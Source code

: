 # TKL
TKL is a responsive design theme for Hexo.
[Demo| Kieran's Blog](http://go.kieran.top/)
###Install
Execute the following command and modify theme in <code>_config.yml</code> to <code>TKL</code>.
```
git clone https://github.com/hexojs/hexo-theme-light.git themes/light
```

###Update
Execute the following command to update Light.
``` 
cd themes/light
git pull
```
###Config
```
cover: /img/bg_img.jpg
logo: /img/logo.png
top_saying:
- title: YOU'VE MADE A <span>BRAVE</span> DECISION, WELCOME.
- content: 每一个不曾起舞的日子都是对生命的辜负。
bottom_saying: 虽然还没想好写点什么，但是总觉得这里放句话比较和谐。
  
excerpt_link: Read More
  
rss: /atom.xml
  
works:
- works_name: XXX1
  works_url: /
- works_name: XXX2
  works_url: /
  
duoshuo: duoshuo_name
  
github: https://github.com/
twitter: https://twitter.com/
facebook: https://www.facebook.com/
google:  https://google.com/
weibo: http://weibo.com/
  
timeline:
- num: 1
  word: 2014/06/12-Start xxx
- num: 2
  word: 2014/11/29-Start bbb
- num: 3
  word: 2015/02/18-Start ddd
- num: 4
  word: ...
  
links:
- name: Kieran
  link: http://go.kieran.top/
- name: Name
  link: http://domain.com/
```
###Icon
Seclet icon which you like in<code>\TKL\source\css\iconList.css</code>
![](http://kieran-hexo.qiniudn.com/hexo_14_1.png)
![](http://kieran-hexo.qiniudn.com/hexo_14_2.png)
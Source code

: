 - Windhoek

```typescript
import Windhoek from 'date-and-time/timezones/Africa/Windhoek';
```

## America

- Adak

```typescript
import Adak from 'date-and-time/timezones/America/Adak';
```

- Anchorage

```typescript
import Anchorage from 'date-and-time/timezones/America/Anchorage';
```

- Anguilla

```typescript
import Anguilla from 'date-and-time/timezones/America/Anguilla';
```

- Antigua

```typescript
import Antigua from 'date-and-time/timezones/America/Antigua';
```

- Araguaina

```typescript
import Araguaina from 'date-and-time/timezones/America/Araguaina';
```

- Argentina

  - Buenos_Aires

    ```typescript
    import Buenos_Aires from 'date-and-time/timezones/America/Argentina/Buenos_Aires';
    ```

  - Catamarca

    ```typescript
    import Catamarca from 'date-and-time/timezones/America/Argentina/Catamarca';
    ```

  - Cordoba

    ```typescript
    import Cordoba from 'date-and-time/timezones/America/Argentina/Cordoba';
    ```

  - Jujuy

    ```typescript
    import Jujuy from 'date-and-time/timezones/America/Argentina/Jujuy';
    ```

- WHAT IS BEING ASKED -
Every line where "Anchorage" appears must be returned from the listing above.

- RESPONSE BELOW -
- Anchorage
import Anchorage from 'date-and-time/timezones/America/Anchorage';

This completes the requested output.